Every time a false brand wins, it lends credence to the notion that branding can be used to create a false reality, that it can—and perhaps should—be built as a pretense, as a means to obscure rather than facilitate the expression of the truth. This is contrary in every way to our core thesis that all brands—if they are to be able to stand the test of time and survive the rigors of close scrutiny that comes from brand experience—must be rooted in the truth.
All brands—if they are to be able to stand the test of time and survive the rigors of close scrutiny that comes from brand experience—must be rooted in the truth.
We don’t have two different words for these two kinds of branding. There is not one that means pretense and one that means truth. So I find we are constantly waging a battle to positively define the work that we do.
In an attempt to delineate between these two versions of branding practice, we advocate what we call 360 branding. By this we mean that the behavior of a brand is equally important to its external expression. What you say and what you look like matter, but these things must be consistent with your actions as a brand—your brand behavior. This means that you are responsible to practice what you preach. You are responsible to make sure that your brand is not a facade, a pretense, but that it is—at its core—a simplified expression of some essential truth.
This tension between brand as pretense and brand as an essential truth will not go away. The power of branding is too enticing a thing to expect that it will not be used for good and ill. So I come back to my refrain: if you seek to do good in the world you need to use the tools that branding provides to further that good.
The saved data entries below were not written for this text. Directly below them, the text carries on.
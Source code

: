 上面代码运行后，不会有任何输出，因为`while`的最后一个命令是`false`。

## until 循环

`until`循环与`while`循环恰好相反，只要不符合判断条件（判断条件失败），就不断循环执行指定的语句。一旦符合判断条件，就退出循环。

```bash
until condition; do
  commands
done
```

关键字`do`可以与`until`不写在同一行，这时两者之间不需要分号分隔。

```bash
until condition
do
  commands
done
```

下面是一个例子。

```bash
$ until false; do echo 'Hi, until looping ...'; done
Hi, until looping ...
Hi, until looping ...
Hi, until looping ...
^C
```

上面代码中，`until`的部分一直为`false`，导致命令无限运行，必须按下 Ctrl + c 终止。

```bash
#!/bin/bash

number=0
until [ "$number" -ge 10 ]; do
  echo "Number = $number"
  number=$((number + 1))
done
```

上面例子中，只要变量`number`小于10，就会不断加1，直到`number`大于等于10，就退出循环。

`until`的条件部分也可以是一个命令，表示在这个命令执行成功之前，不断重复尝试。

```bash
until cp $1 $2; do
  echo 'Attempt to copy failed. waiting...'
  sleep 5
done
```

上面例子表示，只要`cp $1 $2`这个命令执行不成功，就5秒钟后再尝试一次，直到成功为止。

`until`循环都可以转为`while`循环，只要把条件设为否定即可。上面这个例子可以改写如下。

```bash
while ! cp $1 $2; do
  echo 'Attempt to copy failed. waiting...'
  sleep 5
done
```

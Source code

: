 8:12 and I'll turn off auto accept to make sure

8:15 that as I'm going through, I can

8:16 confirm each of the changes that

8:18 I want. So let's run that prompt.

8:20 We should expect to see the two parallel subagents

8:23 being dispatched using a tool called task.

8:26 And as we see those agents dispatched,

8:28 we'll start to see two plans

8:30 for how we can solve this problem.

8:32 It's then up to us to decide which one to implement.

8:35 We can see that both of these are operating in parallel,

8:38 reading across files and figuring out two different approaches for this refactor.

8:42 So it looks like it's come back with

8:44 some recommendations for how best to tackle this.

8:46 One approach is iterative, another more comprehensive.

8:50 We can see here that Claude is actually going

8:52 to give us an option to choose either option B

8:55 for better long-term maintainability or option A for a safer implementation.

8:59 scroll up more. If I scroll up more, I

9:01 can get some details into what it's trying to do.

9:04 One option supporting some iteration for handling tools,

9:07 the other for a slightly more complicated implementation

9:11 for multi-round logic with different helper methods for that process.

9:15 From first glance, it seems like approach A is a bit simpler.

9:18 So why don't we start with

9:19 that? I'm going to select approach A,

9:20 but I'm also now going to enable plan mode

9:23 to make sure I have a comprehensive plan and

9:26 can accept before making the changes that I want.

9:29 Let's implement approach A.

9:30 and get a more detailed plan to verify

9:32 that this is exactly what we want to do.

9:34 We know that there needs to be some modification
You should not be deterred by those who seek to use the same tools for more selfish ends.
Our work with museums and nonprofits always involves a certain reluctance on the part of our clients to get their hands dirty with branding. They get that it’s important, but there is a tendency to not want to get too deep for fear of being tarnished or of being taken to a place that is disingenuous, shallow or false.
Vigilance is in order with branding, but avoidance is dangerous too.
Photo by the author
I really appreciate your blog post around branding; we share the same sentiments. This, particularly, hits the nail on the head for me: We don’t have two different words for these two kinds of branding.
Only today I described to a prospective employee what I think about when I use the very unsatisfying, flat “branding.” I think about how we as a firm want to BE in the world — our “brand” is actually our Way of Being, and necessarily includes a vision of the world we want our children and grandchildren to live in, and our commitment to how we want to intentionally walk into that world, how we are going to contribute through our work to the creation of that world. And there truly IS no satisfying word for all that!